Do you have a lot of rules? The System Patches package has a patch for https://redmine.pfsense.org/issues/12827.
-
@steveits we have changed the switch with no change.
Perhaps LACP problem ?
-
@steveits said in CARP switch Master/Backup every 15 minutes:
@marcolefo said in CARP switch Master/Backup every 15 minutes:
no the backup become master (as the log says)
But then there should be a log on the primary that it became backup? If you're saying it successfully/correctly moves?
but on the GUI it's still BACKUP
The log entries you posted are all within the same second so it would be tough to catch in the GUI.
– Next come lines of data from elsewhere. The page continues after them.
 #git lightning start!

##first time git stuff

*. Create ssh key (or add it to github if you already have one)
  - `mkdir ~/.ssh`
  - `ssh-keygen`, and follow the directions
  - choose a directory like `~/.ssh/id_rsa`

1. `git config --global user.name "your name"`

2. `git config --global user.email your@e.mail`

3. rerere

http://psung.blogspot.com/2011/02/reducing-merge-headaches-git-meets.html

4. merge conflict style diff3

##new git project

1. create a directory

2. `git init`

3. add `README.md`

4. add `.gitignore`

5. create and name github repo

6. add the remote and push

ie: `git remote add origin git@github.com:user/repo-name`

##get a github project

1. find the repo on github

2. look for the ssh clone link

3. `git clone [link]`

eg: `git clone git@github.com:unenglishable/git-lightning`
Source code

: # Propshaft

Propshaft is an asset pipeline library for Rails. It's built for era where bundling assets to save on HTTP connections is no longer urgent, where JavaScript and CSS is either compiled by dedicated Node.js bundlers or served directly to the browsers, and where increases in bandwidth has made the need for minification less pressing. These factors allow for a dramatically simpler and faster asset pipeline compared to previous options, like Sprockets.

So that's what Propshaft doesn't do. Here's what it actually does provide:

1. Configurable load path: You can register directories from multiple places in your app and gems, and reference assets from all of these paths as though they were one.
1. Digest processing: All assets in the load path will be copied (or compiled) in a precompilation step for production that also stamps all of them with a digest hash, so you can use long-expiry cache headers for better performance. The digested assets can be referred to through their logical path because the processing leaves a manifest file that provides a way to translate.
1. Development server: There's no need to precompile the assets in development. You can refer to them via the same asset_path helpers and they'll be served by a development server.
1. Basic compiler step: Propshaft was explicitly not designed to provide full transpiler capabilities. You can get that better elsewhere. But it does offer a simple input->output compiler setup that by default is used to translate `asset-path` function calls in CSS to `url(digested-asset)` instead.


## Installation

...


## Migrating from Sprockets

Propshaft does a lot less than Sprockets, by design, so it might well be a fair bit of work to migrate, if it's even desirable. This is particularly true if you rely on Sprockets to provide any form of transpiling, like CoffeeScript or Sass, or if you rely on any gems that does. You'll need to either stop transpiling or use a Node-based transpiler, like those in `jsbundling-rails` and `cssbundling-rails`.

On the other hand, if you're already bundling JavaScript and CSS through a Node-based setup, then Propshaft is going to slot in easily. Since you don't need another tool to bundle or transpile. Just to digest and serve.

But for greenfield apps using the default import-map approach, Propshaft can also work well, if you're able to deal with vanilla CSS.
/etc/rc.filter_configure_sync/rc.filter_configure_sync
Not /etc/rc.filter_configure_sync? That shorter path is a normal file and is from time based rules: https://forum.netgate.com/topic/137911/cron-job-etc-rc-filter_configure_sync. If that causes a connectivity break that could cause the flapping.
Yes it's a bug of my fingers ;). The cron is exactly :
0,15,30,45 * * * * root /etc/rc.filter_configure_sync
Do you have a lot of rules? The System Patches package has a patch for https://redmine.pfsense.org/issues/12827.
Yes a lot of rules we have. I will take a look at this link now
-
@steveits said in CARP switch Master/Backup every 15 minutes:
Do you have a lot of rules? The System Patches package has a patch for https://redmine.pfsense.org/issues/12827.
I am quite a noob... I don't find the way to install patch...
-
@marcolefo ok RTFM : https://docs.netgate.com/pfsense/en/latest/development/system-patches.html
Need to sleep sorry for the flood.
-
@steveits thanks a lot !
The patch is working. No more ping lost no more zoom freeze, happiness.
I have another problem: no more sync between MASTER and BACKUP. I will make another thread ;).
Thanks again.
-
Ok everything is ok now.
The sync problem was a bad rule on pfsync interface.
Thanks again for your help and have a nice week end